▸ **WORK REQUIRED**: Copy every line of the records below where the word "investigación" occurs.
──────────────────────────────
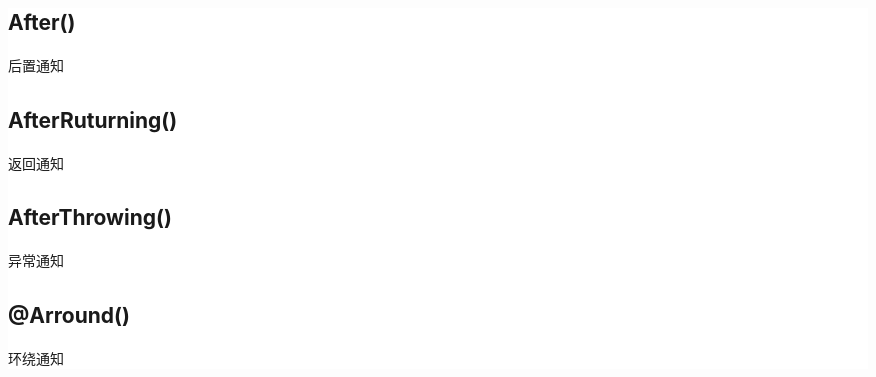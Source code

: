 ## After()
后置通知

## AfterRuturning()
返回通知

## AfterThrowing()
异常通知

## @Arround()
环绕通知

































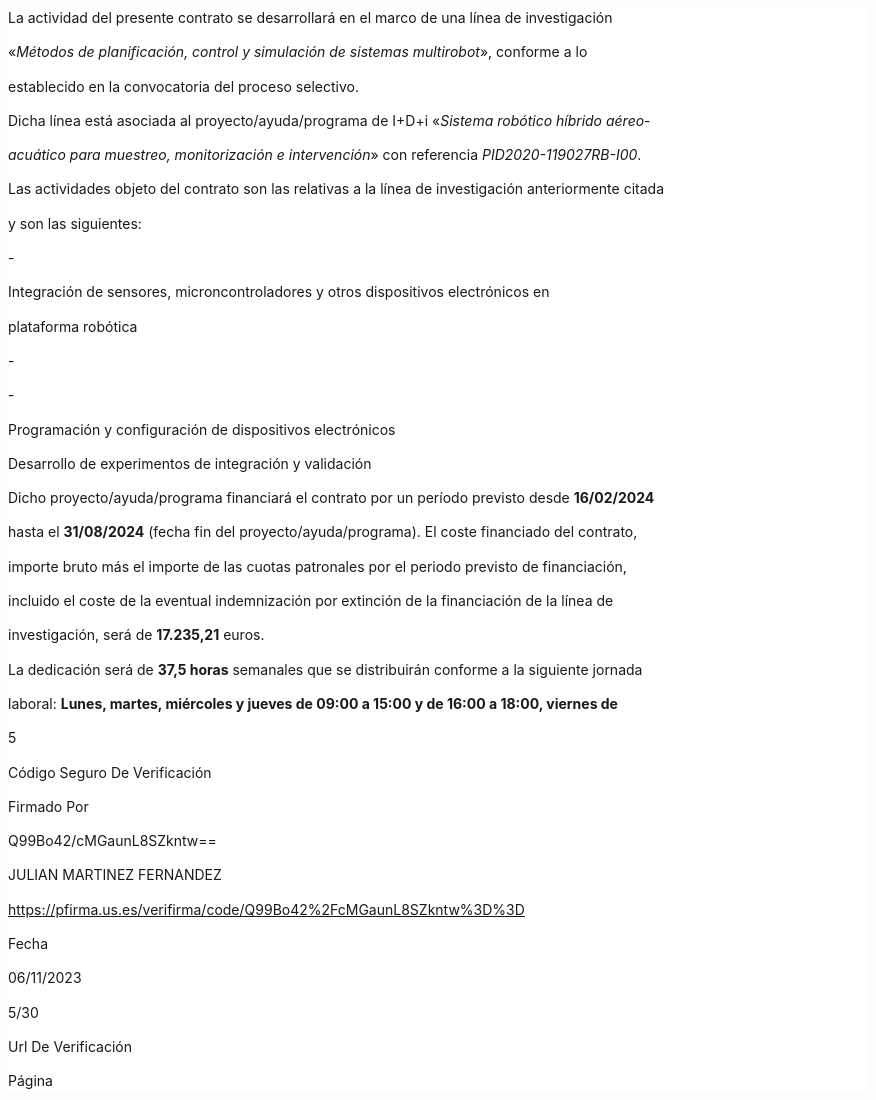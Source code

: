 La actividad del presente contrato se desarrollará en el marco de una línea de investigación

«*Métodos de planificación, control y simulación de sistemas multirobot*», conforme a lo

establecido en la convocatoria del proceso selectivo.

Dicha línea está asociada al proyecto/ayuda/programa de I+D+i «*Sistema robótico híbrido aéreo-*

*acuático para muestreo, monitorización e intervención*» con referencia *PID2020-119027RB-I00*.

Las actividades objeto del contrato son las relativas a la línea de investigación anteriormente citada

y son las siguientes:

\-

Integración de sensores, microncontroladores y otros dispositivos electrónicos en

plataforma robótica

\-

\-

Programación y configuración de dispositivos electrónicos

Desarrollo de experimentos de integración y validación

Dicho proyecto/ayuda/programa financiará el contrato por un período previsto desde **16/02/2024**

hasta el **31/08/2024** (fecha fin del proyecto/ayuda/programa). El coste financiado del contrato,

importe bruto más el importe de las cuotas patronales por el periodo previsto de financiación,

incluido el coste de la eventual indemnización por extinción de la financiación de la línea de

investigación, será de **17.235,21** euros.

La dedicación será de **37,5 horas** semanales que se distribuirán conforme a la siguiente jornada

laboral: **Lunes, martes, miércoles y jueves de 09:00 a 15:00 y de 16:00 a 18:00, viernes de**

5

Código Seguro De Verificación

Firmado Por

Q99Bo42/cMGaunL8SZkntw==

JULIAN MARTINEZ FERNANDEZ

<https://pfirma.us.es/verifirma/code/Q99Bo42%2FcMGaunL8SZkntw%3D%3D>

Fecha

06/11/2023

5/30

Url De Verificación

Página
──────────────────────────────
▸ **EXPECTED ANSWER**:
: La actividad del presente contrato se desarrollará en el marco de una línea de investigación
Las actividades objeto del contrato son las relativas a la línea de investigación anteriormente citada
investigación, será de **17.235,21** euros.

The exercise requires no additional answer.